## Problem description
Retype only the lines at the head of the records, first through the one with "When the dragon", exactly as written.

- - - - - - -

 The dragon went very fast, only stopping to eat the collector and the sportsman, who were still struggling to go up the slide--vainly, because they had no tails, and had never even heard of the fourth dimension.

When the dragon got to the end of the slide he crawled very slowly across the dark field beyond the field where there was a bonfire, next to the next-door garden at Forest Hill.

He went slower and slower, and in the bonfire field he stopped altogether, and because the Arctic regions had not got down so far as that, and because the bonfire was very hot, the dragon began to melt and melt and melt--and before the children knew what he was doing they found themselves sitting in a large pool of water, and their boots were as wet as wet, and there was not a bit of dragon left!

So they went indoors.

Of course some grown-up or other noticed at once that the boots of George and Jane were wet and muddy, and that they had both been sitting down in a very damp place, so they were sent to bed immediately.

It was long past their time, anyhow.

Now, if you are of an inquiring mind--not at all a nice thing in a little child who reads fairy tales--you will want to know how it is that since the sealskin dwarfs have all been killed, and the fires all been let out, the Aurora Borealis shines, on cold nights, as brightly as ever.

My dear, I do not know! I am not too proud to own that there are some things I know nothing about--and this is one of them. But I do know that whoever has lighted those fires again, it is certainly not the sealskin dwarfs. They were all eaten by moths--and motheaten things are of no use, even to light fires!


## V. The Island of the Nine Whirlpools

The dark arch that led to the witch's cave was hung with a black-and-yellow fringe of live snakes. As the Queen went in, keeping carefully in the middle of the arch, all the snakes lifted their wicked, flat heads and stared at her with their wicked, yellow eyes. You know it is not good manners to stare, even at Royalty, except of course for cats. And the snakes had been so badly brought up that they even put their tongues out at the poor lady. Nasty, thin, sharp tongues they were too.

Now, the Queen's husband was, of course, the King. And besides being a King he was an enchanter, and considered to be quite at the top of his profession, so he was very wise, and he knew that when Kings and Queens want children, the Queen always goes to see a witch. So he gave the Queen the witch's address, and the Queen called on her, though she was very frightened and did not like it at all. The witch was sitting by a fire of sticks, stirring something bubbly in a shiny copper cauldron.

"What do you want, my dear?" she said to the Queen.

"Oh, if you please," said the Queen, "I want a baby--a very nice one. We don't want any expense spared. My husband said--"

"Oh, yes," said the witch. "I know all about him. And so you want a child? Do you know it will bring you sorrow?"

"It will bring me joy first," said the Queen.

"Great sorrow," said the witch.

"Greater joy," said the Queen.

- - - - - - -

## Response below
 The dragon went very fast, only stopping to eat the collector and the sportsman, who were still struggling to go up the slide--vainly, because they had no tails, and had never even heard of the fourth dimension.

When the dragon got to the end of the slide he crawled very slowly across the dark field beyond the field where there was a bonfire, next to the next-door garden at Forest Hill.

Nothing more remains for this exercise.